§ **Task statement**
Your response should be every line from the entries that includes the string "politics".

Records from a data source
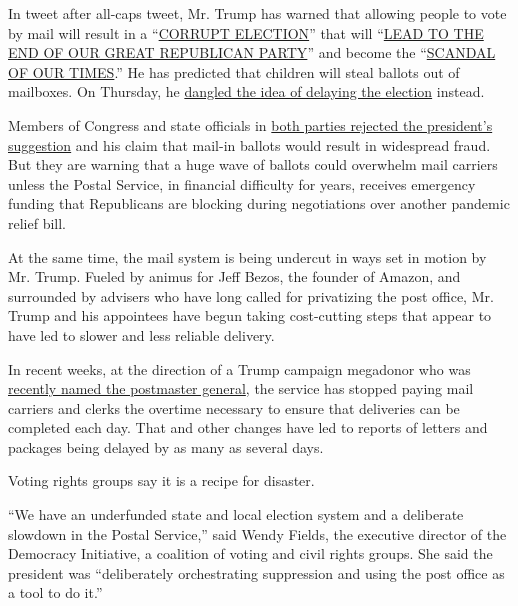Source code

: In tweet after all-caps tweet, Mr. Trump has warned that allowing people
to vote by mail will result in a
``\href{https://twitter.com/realDonaldTrump/status/1285540318503407622?s=20}{CORRUPT
ELECTION}'' that will
``\href{https://twitter.com/realDonaldTrump/status/1266172570983940101?s=20}{LEAD
TO THE END OF OUR GREAT REPUBLICAN PARTY}'' and become the
``\href{https://twitter.com/realDonaldTrump/status/1275024974579982336?s=20}{SCANDAL
OF OUR TIMES}.'' He has predicted that children will steal ballots out
of mailboxes. On Thursday, he
\href{https://twitter.com/realDonaldTrump/status/1288818160389558273}{dangled
the idea of delaying the election} instead.

Members of Congress and state officials in
\href{https://www.nytimes.com/2020/07/30/us/politics/trump-delay-2020-election.html}{both
parties rejected the president's suggestion} and his claim that mail-in
ballots would result in widespread fraud. But they are warning that a
huge wave of ballots could overwhelm mail carriers unless the Postal
Service, in financial difficulty for years, receives emergency funding
that Republicans are blocking during negotiations over another pandemic
relief bill.

At the same time, the mail system is being undercut in ways set in
motion by Mr. Trump. Fueled by animus for Jeff Bezos, the founder of
Amazon, and surrounded by advisers who have long called for privatizing
the post office, Mr. Trump and his appointees have begun taking
cost-cutting steps that appear to have led to slower and less reliable
delivery.

In recent weeks, at the direction of a Trump campaign megadonor who was
\href{https://www.nytimes.com/2020/05/07/us/politics/postmaster-general-louis-dejoy.html}{recently
named the postmaster general}, the service has stopped paying mail
carriers and clerks the overtime necessary to ensure that deliveries can
be completed each day. That and other changes have led to reports of
letters and packages being delayed by as many as several days.

Voting rights groups say it is a recipe for disaster.

``We have an underfunded state and local election system and a
deliberate slowdown in the Postal Service,'' said Wendy Fields, the
executive director of the Democracy Initiative, a coalition of voting
and civil rights groups. She said the president was ``deliberately
orchestrating suppression and using the post office as a tool to do
it.''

§ **Solution to this problem**
\href{https://www.nytimes.com/2020/07/30/us/politics/trump-delay-2020-election.html}{both
\href{https://www.nytimes.com/2020/05/07/us/politics/postmaster-general-louis-dejoy.html}{recently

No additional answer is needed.